三合目
うっかり酒飲みに巻き込まれてしまった不運に恵まれる可哀相な主人公アスミであった。
本当に可哀相でならない。
同情してしまう。
「勇者が来て家の道具を奪ってった上に家まで燃やされた、だと? ……ふっ、はっはっは! 何言ってんだよ、そんな事ある訳無いだろ!」
「事実されたんだよぉ! 家が無くなったんだ!」
グラスを机に叩き付けながら怒号を放った。
ふざけていっている訳でも無いのにここまでコケにされると誰だって怒る。
「勇者が何を持っていくって言うんだよ、王から既に金を与えられてるんだぞ? 地位と名誉だって既に確立されたものだなのによ」
「だとしても全部持ってかれたんだよ、文字通り全部な。これからどう生活しりゃいいんだよぉ……ちくしょー!」
マナーもへったくれも無く机に何度もグラスを叩く。割れることも店員に怒られる事も考慮していない最低の行為だろうと、家を燃やされた悲しみに比べれば言い合いになろうと論破出来そうだ。
やはりこの怒りは収まるところを知らない。
「このお酒美味しいわね、なんていうお酒?」
知らない。
「大体勇者が人に手を上げるなどとそんな話は聞かない、人々を救うお方にそんなのはありえないだろ」
ゴロツキが言う。
そんな話は聞かない、と言った。
それではやられたのは俺達だけと言う事になる。そんな馬鹿な話があるか、明らかにやり慣れてたあの手際は完全に窃盗のそれだったのに、よもや初犯な訳が無い。
人々を巣食う悪党に身を染めた輩、地位も名誉もあるものかよ。
「床下に入れてた貯金まで持っていくこと無いだろ」
「ねえ、このお肉も頼んで良い? すみません、ステーキセット一つ下さい」
誰も頼んで良いとは言っていないが、驕ってくれるそうなので問題無いだろう。
「まぁどうあれ飲めよ、今更うだうだ言ったって仕様がねえ。ほら、うめえぞ」
瓶を一つ手渡してくる。
酒は嫌な思い出を忘れさせてくれる素敵な飲み物、一口二口飲めば晴れた空に飛び交う鳥をゆったり見ている縁側のおじいちゃんの飼い猫みたいな気分になれるのだ。
うっかりその素敵さ余って、ここに来た目的も忘れていたのはきっと天気が良いからだ。
「金儲けの為にクエスト探しに来たんだけどさ、なんか良いの知らない?」
「アスミさん、それ飲まないのなら私に下さい」
飲もうとしていた瓶を強奪していった。
確認も無しに。
「そんなのあったら教えねえよ。
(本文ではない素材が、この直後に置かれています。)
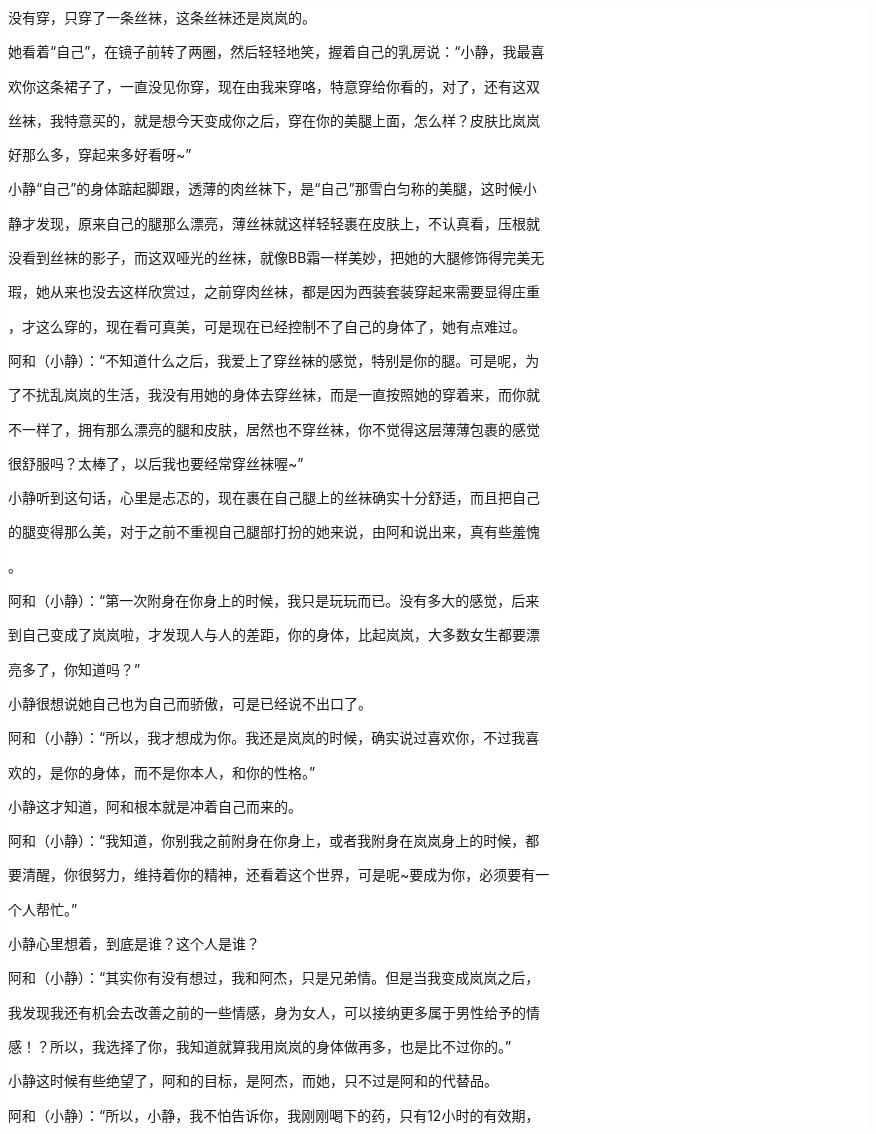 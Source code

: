 没有穿，只穿了一条丝袜，这条丝袜还是岚岚的。

她看着“自己”，在镜子前转了两圈，然后轻轻地笑，握着自己的乳房说：“小静，我最喜

欢你这条裙子了，一直没见你穿，现在由我来穿咯，特意穿给你看的，对了，还有这双

丝袜，我特意买的，就是想今天变成你之后，穿在你的美腿上面，怎么样？皮肤比岚岚

好那么多，穿起来多好看呀~”

小静“自己”的身体踮起脚跟，透薄的肉丝袜下，是“自己”那雪白匀称的美腿，这时候小

静才发现，原来自己的腿那么漂亮，薄丝袜就这样轻轻裹在皮肤上，不认真看，压根就

没看到丝袜的影子，而这双哑光的丝袜，就像BB霜一样美妙，把她的大腿修饰得完美无

瑕，她从来也没去这样欣赏过，之前穿肉丝袜，都是因为西装套装穿起来需要显得庄重

，才这么穿的，现在看可真美，可是现在已经控制不了自己的身体了，她有点难过。

阿和（小静）：“不知道什么之后，我爱上了穿丝袜的感觉，特别是你的腿。可是呢，为

了不扰乱岚岚的生活，我没有用她的身体去穿丝袜，而是一直按照她的穿着来，而你就

不一样了，拥有那么漂亮的腿和皮肤，居然也不穿丝袜，你不觉得这层薄薄包裹的感觉

很舒服吗？太棒了，以后我也要经常穿丝袜喔~”

小静听到这句话，心里是忐忑的，现在裹在自己腿上的丝袜确实十分舒适，而且把自己

的腿变得那么美，对于之前不重视自己腿部打扮的她来说，由阿和说出来，真有些羞愧

。

阿和（小静）：“第一次附身在你身上的时候，我只是玩玩而已。没有多大的感觉，后来

到自己变成了岚岚啦，才发现人与人的差距，你的身体，比起岚岚，大多数女生都要漂

亮多了，你知道吗？”

小静很想说她自己也为自己而骄傲，可是已经说不出口了。

阿和（小静）：“所以，我才想成为你。我还是岚岚的时候，确实说过喜欢你，不过我喜

欢的，是你的身体，而不是你本人，和你的性格。”

小静这才知道，阿和根本就是冲着自己而来的。

阿和（小静）：“我知道，你别我之前附身在你身上，或者我附身在岚岚身上的时候，都

要清醒，你很努力，维持着你的精神，还看着这个世界，可是呢~要成为你，必须要有一

个人帮忙。”

小静心里想着，到底是谁？这个人是谁？

阿和（小静）：“其实你有没有想过，我和阿杰，只是兄弟情。但是当我变成岚岚之后，

我发现我还有机会去改善之前的一些情感，身为女人，可以接纳更多属于男性给予的情

感！？所以，我选择了你，我知道就算我用岚岚的身体做再多，也是比不过你的。”

小静这时候有些绝望了，阿和的目标，是阿杰，而她，只不过是阿和的代替品。

阿和（小静）：“所以，小静，我不怕告诉你，我刚刚喝下的药，只有12小时的有效期，
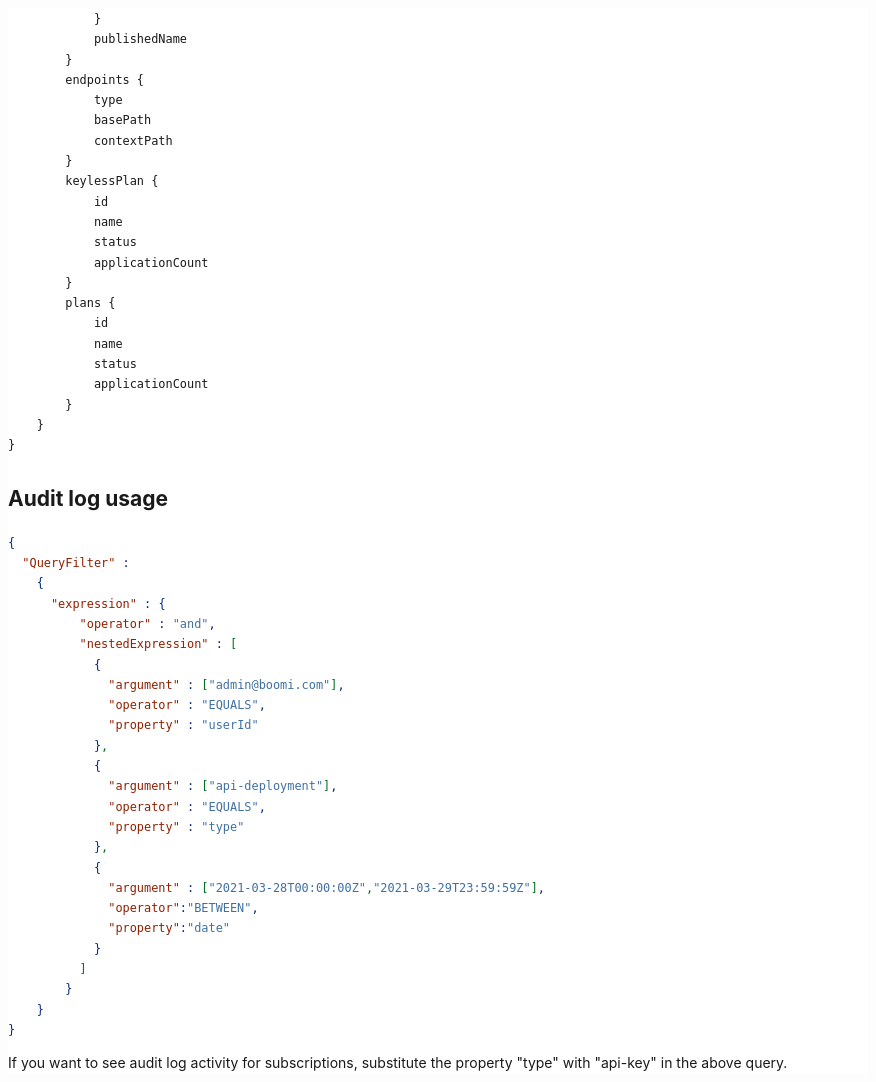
 ```
            }
            publishedName
        }
        endpoints {
            type
            basePath
            contextPath
        }
        keylessPlan {
            id
            name
            status
            applicationCount
        }
        plans {
            id
            name
            status
            applicationCount
        }
    }
}

```

## Audit log usage 

``` json
{
  "QueryFilter" :
    {
      "expression" : {
          "operator" : "and",
          "nestedExpression" : [
            {
              "argument" : ["admin@boomi.com"],
              "operator" : "EQUALS",
              "property" : "userId"
            },
            {
              "argument" : ["api-deployment"],
              "operator" : "EQUALS",
              "property" : "type"
            },          
            {
              "argument" : ["2021-03-28T00:00:00Z","2021-03-29T23:59:59Z"],
              "operator":"BETWEEN",
              "property":"date"
            }
          ]
        }
    }
}

```

If you want to see audit log activity for subscriptions, substitute the property "type" with "api-key" in the above query. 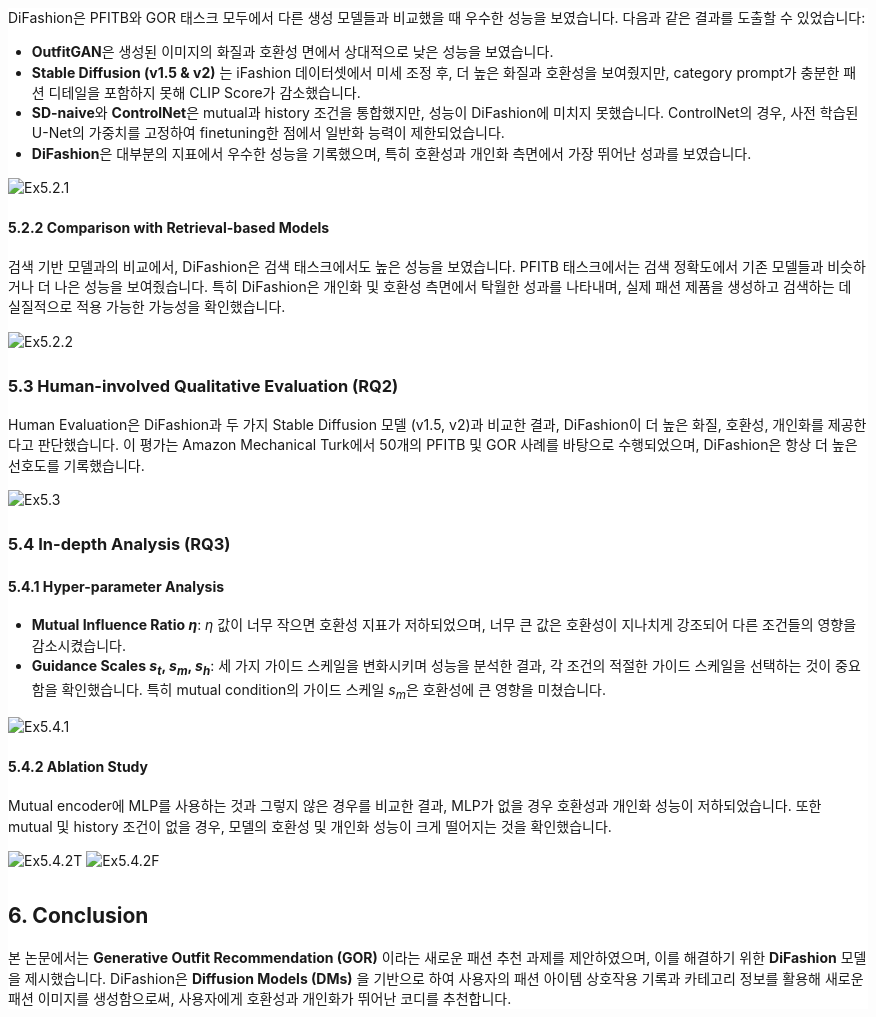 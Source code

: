 DiFashion은 PFITB와 GOR 태스크 모두에서 다른 생성 모델들과 비교했을 때 우수한 성능을 보였습니다. 다음과 같은 결과를 도출할 수 있었습니다:

- **OutfitGAN**은 생성된 이미지의 화질과 호환성 면에서 상대적으로 낮은 성능을 보였습니다.
- **Stable Diffusion (v1.5 & v2)** 는 iFashion 데이터셋에서 미세 조정 후, 더 높은 화질과 호환성을 보여줬지만, category prompt가 충분한 패션 디테일을 포함하지 못해 CLIP Score가 감소했습니다.
- **SD-naive**와 **ControlNet**은 mutual과 history 조건을 통합했지만, 성능이 DiFashion에 미치지 못했습니다. ControlNet의 경우, 사전 학습된 U-Net의 가중치를 고정하여 finetuning한 점에서 일반화 능력이 제한되었습니다.
- **DiFashion**은 대부분의 지표에서 우수한 성능을 기록했으며, 특히 호환성과 개인화 측면에서 가장 뛰어난 성과를 보였습니다.

![Ex5.2.1](https://i.postimg.cc/vHt7Dd00/Ex5-2-1.png)

#### **5.2.2 Comparison with Retrieval-based Models**

검색 기반 모델과의 비교에서, DiFashion은 검색 태스크에서도 높은 성능을 보였습니다. PFITB 태스크에서는 검색 정확도에서 기존 모델들과 비슷하거나 더 나은 성능을 보여줬습니다. 특히 DiFashion은 개인화 및 호환성 측면에서 탁월한 성과를 나타내며, 실제 패션 제품을 생성하고 검색하는 데 실질적으로 적용 가능한 가능성을 확인했습니다.

![Ex5.2.2](https://i.postimg.cc/DwCqdPks/Ex5-2-2.png)

### **5.3 Human-involved Qualitative Evaluation (RQ2)**

Human Evaluation은 DiFashion과 두 가지 Stable Diffusion 모델 (v1.5, v2)과 비교한 결과, DiFashion이 더 높은 화질, 호환성, 개인화를 제공한다고 판단했습니다. 이 평가는 Amazon Mechanical Turk에서 50개의 PFITB 및 GOR 사례를 바탕으로 수행되었으며, DiFashion은 항상 더 높은 선호도를 기록했습니다.

![Ex5.3](https://i.postimg.cc/0jDNrPxZ/Ex5-3.png)


### **5.4 In-depth Analysis (RQ3)**

#### **5.4.1 Hyper-parameter Analysis**

- **Mutual Influence Ratio $\eta$**: $\eta$ 값이 너무 작으면 호환성 지표가 저하되었으며, 너무 큰 값은 호환성이 지나치게 강조되어 다른 조건들의 영향을 감소시켰습니다.
- **Guidance Scales $s_ t$, $s_ m$, $s_ h$**: 세 가지 가이드 스케일을 변화시키며 성능을 분석한 결과, 각 조건의 적절한 가이드 스케일을 선택하는 것이 중요함을 확인했습니다. 특히 mutual condition의 가이드 스케일 $s_ m$은 호환성에 큰 영향을 미쳤습니다.

![Ex5.4.1](https://i.postimg.cc/wj6BxCrc/Ex5-4-1.png)

#### **5.4.2 Ablation Study**

Mutual encoder에 MLP를 사용하는 것과 그렇지 않은 경우를 비교한 결과, MLP가 없을 경우 호환성과 개인화 성능이 저하되었습니다. 또한 mutual 및 history 조건이 없을 경우, 모델의 호환성 및 개인화 성능이 크게 떨어지는 것을 확인했습니다.

![Ex5.4.2T](https://i.postimg.cc/G2sLSdBr/Ex5-4-2T.png)
![Ex5.4.2F](https://i.postimg.cc/dV4VhWPM/Ex5-4-2F.png)

## **6. Conclusion**

본 논문에서는 **Generative Outfit Recommendation (GOR)** 이라는 새로운 패션 추천 과제를 제안하였으며, 이를 해결하기 위한 **DiFashion** 모델을 제시했습니다. DiFashion은 **Diffusion Models (DMs)** 을 기반으로 하여 사용자의 패션 아이템 상호작용 기록과 카테고리 정보를 활용해 새로운 패션 이미지를 생성함으로써, 사용자에게 호환성과 개인화가 뛰어난 코디를 추천합니다.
……いや、確か富豪が出してるクエストがあった様な、無かった様な」
富豪という単語に、耳が喜び脳が活性されるのがわかった。これにはさすがに期待を隠し切れずココロオドル。
富豪と言えば、正しく人類の上流階級に属し、勝ち組で人間の目指すべきゴール。勿論お金はがっぽがっぽ持っている事間違い無し。
それをクリアする事が出来れば、お金の無い不安や何も買えない禁欲との葛藤をしなくて済むのだ。
巡って来たチャンス。
僥倖。
逃す手無し。
「よしララン! 誰かに横を擦られる前に受け付けまで行くぞ!」
「少し待ってて下さい、これ食べたら行きます」
そう言って、手を止める事無く食べ物を口に放り込み続ける女性。いまいちまだラランの性格が掴めていない。
まさかここまで食べるとは思ってもいなかった。
太る事も気にせずはぐはぐと食べ続けるその姿は、巨漢がステーキを目の前にした時の様な若くあふれる食べっぷり。
しかし机に皿が積み重なり小山が出来ているが、大丈夫だろうか。主に支払い的に。
「なぁ、これ本当に払えるのか?」
ならず者に問う
奢ると言って来たんだから甘えてはいるものの、さすがにこの量は心配になって来たのだ。
足りなくても俺はびた一文払わないけど。
「で、だ、大丈夫んだぜい?」
疑問系が返って来た。
奢るといった人間がこう言っているのだから財布の底が抜けるまで好きなだけ食べて良いのだろう。
俺も食べたいのは山々なんだけど、穴場クエストを探すのに忙しいんだ。だから俺の分まで頼んだぞ、ララン。
ぷるぷると小刻みに揺れて、もしかしたら狼狽している可能性のある男を尻目に、俺は一人受付に向かう事にしたのであった。
めでたしめでたし。
あの皿の山は一体いくらになるんだろうか。
たのしみたのしみ。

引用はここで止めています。